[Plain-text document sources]
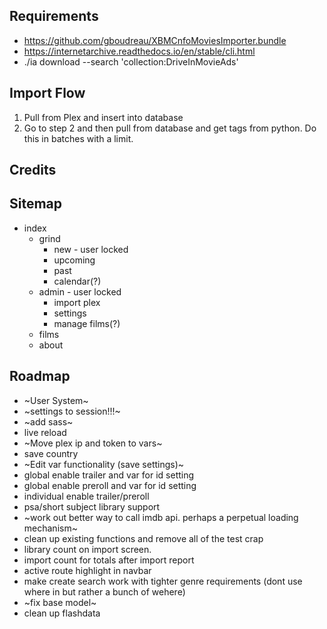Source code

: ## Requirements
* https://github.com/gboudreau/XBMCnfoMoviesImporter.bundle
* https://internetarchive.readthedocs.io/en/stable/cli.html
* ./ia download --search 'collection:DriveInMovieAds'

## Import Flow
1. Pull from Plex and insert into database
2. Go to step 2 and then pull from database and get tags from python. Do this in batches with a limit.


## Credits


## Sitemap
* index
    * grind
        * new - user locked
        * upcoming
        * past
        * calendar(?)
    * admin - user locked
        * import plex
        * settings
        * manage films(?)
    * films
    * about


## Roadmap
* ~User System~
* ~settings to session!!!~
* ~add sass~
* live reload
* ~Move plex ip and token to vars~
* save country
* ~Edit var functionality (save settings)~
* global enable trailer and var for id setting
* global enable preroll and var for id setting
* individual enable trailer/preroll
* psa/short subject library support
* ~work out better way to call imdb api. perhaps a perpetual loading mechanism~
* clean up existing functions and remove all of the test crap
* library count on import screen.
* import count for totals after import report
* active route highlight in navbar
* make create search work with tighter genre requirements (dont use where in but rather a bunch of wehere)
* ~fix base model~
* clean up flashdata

...

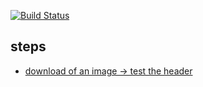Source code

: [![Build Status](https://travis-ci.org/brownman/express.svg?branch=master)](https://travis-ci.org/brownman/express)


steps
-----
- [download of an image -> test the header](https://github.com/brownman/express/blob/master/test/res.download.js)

- **EXERCISE AIM**
Take every line above where "download" appears and copy it.

- **SOLUTION TO THIS PROBLEM**
* ./ia download --search 'collection:DriveInMovieAds'
- [download of an image -> test the header](https://github.com/brownman/express/blob/master/test/res.download.js)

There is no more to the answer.